I should mention, anything using air to filter the water like that will be counter-productive if you are planning on using co2. However, stuff like java moss will grow fine.


----------



## BillD (Jun 5, 2006)

There is far less maintenance with the Hamburg filter than any other filter I know of. Definitely less than conventional sponge filters such as the Hydrosponge. There is some expense when first setting up, but the potential filtration you get is much higher than with even the best sponge filters. they do work in planted tanks, and there are different ways of implementing them. Ian Fuller, cory god, who spoke here on the weekend as CAOACS guest has them in pretty well all of his tanks. He has 54 tanks in a 7' x 9' shed with 68 species of cory. The relative cost to efficiency is not high.


----------



## Chris S (Dec 19, 2007)

Why are they less maintenance?
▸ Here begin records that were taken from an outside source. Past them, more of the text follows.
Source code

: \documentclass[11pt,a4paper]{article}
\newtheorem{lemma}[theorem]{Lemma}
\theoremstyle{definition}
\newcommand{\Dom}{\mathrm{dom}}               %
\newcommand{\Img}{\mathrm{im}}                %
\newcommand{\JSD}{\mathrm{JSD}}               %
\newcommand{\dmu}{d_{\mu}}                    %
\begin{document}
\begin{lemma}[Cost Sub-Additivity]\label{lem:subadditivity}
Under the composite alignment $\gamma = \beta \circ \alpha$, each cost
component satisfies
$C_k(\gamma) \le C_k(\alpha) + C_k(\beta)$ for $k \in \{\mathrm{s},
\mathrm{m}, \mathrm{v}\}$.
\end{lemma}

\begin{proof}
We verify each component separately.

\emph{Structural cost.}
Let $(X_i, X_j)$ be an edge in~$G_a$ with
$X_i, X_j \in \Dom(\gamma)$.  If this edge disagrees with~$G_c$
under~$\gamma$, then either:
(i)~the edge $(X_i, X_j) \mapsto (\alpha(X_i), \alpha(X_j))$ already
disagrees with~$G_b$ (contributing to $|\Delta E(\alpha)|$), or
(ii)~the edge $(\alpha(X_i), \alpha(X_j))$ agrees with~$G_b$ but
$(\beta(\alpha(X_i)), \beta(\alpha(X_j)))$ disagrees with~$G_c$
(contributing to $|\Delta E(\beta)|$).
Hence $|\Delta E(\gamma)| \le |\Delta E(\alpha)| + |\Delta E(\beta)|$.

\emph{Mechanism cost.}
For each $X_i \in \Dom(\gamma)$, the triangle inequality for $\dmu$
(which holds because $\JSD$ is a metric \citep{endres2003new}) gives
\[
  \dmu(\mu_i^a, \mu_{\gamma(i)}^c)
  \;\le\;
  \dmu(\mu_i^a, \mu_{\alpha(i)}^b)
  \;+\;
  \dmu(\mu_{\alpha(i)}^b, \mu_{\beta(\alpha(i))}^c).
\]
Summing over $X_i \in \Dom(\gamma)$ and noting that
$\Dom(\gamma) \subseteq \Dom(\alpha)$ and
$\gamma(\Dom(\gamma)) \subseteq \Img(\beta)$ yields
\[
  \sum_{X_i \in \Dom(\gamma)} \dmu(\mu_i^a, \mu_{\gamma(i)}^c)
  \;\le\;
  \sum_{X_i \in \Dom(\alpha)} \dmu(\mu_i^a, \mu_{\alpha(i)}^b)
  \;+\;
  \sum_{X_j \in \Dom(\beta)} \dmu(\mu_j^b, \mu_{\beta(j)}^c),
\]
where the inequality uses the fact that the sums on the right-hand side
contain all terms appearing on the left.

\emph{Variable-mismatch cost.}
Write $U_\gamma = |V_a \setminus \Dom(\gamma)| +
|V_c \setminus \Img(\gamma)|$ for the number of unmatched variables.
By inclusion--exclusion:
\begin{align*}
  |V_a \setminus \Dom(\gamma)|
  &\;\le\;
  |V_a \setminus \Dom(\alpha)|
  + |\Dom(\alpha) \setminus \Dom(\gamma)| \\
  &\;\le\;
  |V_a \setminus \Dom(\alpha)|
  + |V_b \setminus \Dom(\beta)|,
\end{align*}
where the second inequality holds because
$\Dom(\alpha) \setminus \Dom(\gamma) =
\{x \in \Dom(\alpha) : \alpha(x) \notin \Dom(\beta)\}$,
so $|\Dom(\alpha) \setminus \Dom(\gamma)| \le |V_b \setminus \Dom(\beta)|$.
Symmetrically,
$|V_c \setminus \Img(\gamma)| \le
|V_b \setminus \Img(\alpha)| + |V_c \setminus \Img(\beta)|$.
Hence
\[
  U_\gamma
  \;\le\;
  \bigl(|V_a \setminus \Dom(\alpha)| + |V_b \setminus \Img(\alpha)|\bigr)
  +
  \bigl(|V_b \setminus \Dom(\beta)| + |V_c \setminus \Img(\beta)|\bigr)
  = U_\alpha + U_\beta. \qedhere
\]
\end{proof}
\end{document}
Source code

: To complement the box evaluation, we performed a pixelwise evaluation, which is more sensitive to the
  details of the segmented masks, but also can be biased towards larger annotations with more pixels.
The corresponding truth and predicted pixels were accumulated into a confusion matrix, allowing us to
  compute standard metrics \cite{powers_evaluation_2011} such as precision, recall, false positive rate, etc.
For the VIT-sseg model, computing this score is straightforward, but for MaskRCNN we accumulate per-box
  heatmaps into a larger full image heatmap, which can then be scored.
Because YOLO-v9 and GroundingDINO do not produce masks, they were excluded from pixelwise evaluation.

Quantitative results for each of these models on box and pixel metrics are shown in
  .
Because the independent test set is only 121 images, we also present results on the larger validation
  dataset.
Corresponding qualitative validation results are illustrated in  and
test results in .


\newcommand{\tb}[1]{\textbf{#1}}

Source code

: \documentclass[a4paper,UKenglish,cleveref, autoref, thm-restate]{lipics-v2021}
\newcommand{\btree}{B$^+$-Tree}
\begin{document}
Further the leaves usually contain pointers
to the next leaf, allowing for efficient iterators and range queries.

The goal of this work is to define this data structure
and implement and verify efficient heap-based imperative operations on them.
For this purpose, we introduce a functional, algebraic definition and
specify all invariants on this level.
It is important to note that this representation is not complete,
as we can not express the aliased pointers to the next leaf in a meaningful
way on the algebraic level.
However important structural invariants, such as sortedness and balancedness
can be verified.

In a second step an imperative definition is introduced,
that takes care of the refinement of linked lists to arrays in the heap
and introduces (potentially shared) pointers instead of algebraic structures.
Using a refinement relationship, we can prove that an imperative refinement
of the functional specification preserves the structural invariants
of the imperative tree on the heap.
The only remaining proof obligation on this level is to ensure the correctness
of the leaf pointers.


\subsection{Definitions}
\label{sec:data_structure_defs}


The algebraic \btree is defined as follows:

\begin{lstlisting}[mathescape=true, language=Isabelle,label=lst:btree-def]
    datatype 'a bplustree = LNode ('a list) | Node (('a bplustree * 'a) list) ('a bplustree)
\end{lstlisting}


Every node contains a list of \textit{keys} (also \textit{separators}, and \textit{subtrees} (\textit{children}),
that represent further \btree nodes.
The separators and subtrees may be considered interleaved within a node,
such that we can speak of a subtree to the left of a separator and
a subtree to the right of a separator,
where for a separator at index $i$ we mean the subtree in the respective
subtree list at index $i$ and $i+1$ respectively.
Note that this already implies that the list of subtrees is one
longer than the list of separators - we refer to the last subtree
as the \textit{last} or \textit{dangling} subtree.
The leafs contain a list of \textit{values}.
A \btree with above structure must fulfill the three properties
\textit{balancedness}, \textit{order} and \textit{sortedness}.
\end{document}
I find sponges basically maintenance free.


----------



## BillD (Jun 5, 2006)

Sponges need to be cleaned out regularly, the Hamburg can go a year or more between cleanings. i use mostly ATI Hydrosponges I bought used from someone who converted to the Hamburg in all 40 of his tanks. Some have gone over a year without cleaning. Every few weeks the Hydrosponges need cleaning out.


----------



## Chris S (Dec 19, 2007)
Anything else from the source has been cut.